Options options = PipelineOptionsFactory.fromArgs(CONFIG_STREAMING_SQS_GCS).withValidation().as(Options.class);
BasicAWSCredentials basicAWSCredentials = new BasicAWSCredentials("you-key", "your-secret");
options.setAwsCredentialsProvider(new AWSStaticCredentialsProvider(basicAWSCredentials));
// AwsUtils.setupOptions(options); <- fetches the secret from GCP, but replaced with inline Auth
Pipeline pipeline = Pipeline.create(options);
pipeline.apply("Read messages from Sqs", SqsIO.read().withQueueUrl(options.getInputQueueUrl()))
.apply("Get message contents", ParDo.of(new SqsMessageToJson()))
.apply("Print incoming", ParDo.of(new RowPrinter<>("Print incoming")))
.apply("Create Window",Window.into(FixedWindows.of(Duration.standardSeconds(10))))
.apply("Write to GCS", TextIO.write()
.withWindowedWrites()
.withTempDirectory(FileBasedSink.convertToFileResourceIfPossible(options.getDestinationBucketUrl()))
.to(new WindowedFilenamePolicy(options.getOutputFilenamePrefix(),
options.getShardTemplate(),
options.getOutputFilenameSuffix())
.withSubDirectoryPolicy(options.getSubDirectoryPolicy()))
.withNumShards(options.getNumShards()));
PipelineResult run = pipeline.run();
run.waitUntilFinish();
看起来这是 Apache Beam 本身的问题。我们已向 google 提交支持票以调查此问题。
以下代码在 beam direct runner 中运行没有任何问题。 sqs 消息已被消费,但消息未写入目标位置。

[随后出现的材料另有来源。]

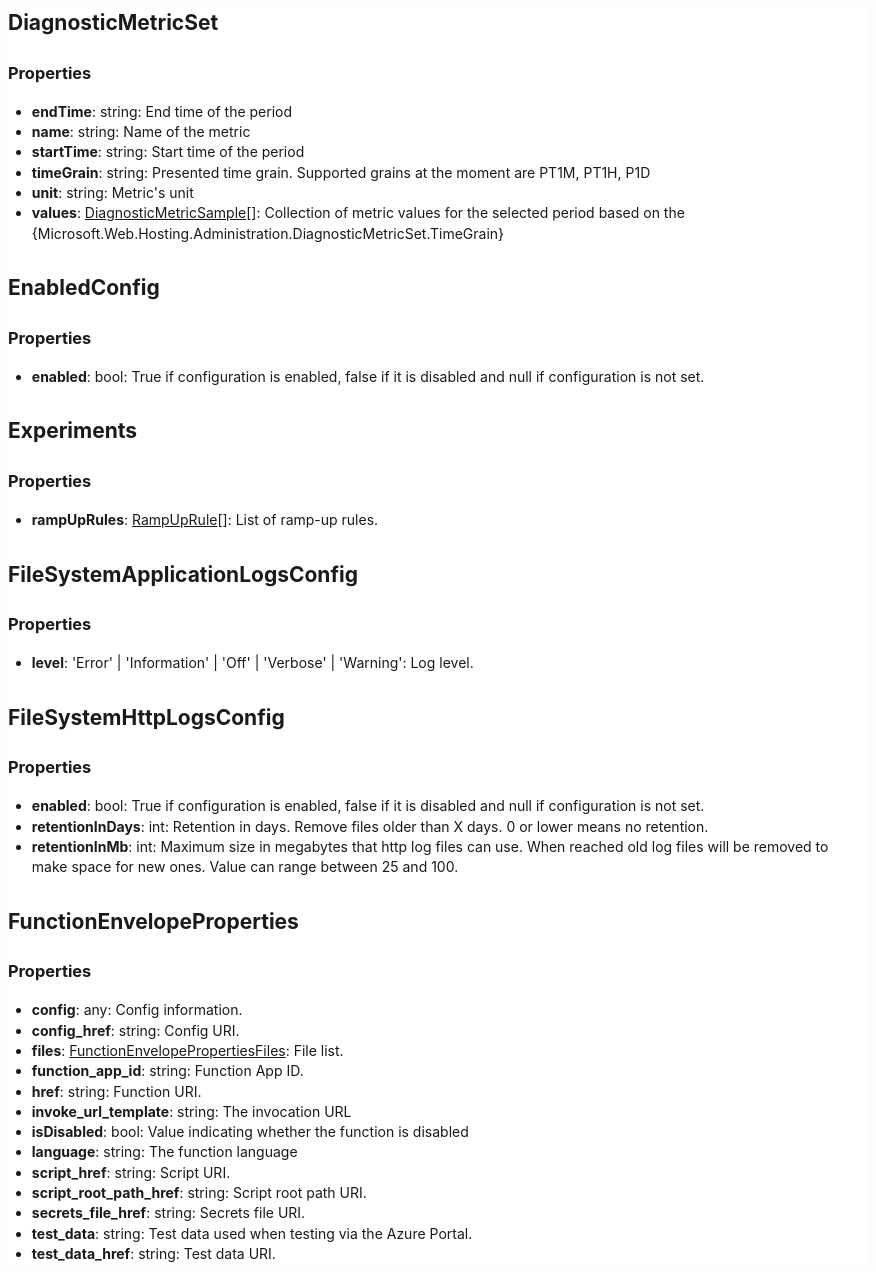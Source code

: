 ## DiagnosticMetricSet
### Properties
* **endTime**: string: End time of the period
* **name**: string: Name of the metric
* **startTime**: string: Start time of the period
* **timeGrain**: string: Presented time grain. Supported grains at the moment are PT1M, PT1H, P1D
* **unit**: string: Metric's unit
* **values**: [DiagnosticMetricSample](#diagnosticmetricsample)[]: Collection of metric values for the selected period based on the {Microsoft.Web.Hosting.Administration.DiagnosticMetricSet.TimeGrain}

## EnabledConfig
### Properties
* **enabled**: bool: True if configuration is enabled, false if it is disabled and null if configuration is not set.

## Experiments
### Properties
* **rampUpRules**: [RampUpRule](#rampuprule)[]: List of ramp-up rules.

## FileSystemApplicationLogsConfig
### Properties
* **level**: 'Error' | 'Information' | 'Off' | 'Verbose' | 'Warning': Log level.

## FileSystemHttpLogsConfig
### Properties
* **enabled**: bool: True if configuration is enabled, false if it is disabled and null if configuration is not set.
* **retentionInDays**: int: Retention in days.
Remove files older than X days.
0 or lower means no retention.
* **retentionInMb**: int: Maximum size in megabytes that http log files can use.
When reached old log files will be removed to make space for new ones.
Value can range between 25 and 100.

## FunctionEnvelopeProperties
### Properties
* **config**: any: Config information.
* **config_href**: string: Config URI.
* **files**: [FunctionEnvelopePropertiesFiles](#functionenvelopepropertiesfiles): File list.
* **function_app_id**: string: Function App ID.
* **href**: string: Function URI.
* **invoke_url_template**: string: The invocation URL
* **isDisabled**: bool: Value indicating whether the function is disabled
* **language**: string: The function language
* **script_href**: string: Script URI.
* **script_root_path_href**: string: Script root path URI.
* **secrets_file_href**: string: Secrets file URI.
* **test_data**: string: Test data used when testing via the Azure Portal.
* **test_data_href**: string: Test data URI.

Options options = PipelineOptionsFactory.fromArgs(CONFIG_STREAMING_SQS_GCS).withValidation().as(Options.class);
BasicAWSCredentials basicAWSCredentials = new BasicAWSCredentials("you-key", "your-secret");
options.setAwsCredentialsProvider(new AWSStaticCredentialsProvider(basicAWSCredentials));
// AwsUtils.setupOptions(options); <- fetches the secret from GCP, but replaced with inline Auth
Pipeline pipeline = Pipeline.create(options);
pipeline.apply("Read messages from Sqs", SqsIO.read().withQueueUrl(options.getInputQueueUrl()))
.apply("Get message contents", ParDo.of(new SqsMessageToJson()))
.apply("Print incoming", ParDo.of(new RowPrinter<>("Print incoming")))
.apply("Create Window",Window.into(FixedWindows.of(Duration.standardSeconds(10))))
.apply("Write to GCS", TextIO.write()
.withWindowedWrites()
.withTempDirectory(FileBasedSink.convertToFileResourceIfPossible(options.getDestinationBucketUrl()))
.to(new WindowedFilenamePolicy(options.getOutputFilenamePrefix(),
options.getShardTemplate(),
options.getOutputFilenameSuffix())
.withSubDirectoryPolicy(options.getSubDirectoryPolicy()))
.withNumShards(options.getNumShards()));
PipelineResult run = pipeline.run();
run.waitUntilFinish();
看起来这是 Apache Beam 本身的问题。我们已向 google 提交支持票以调查此问题。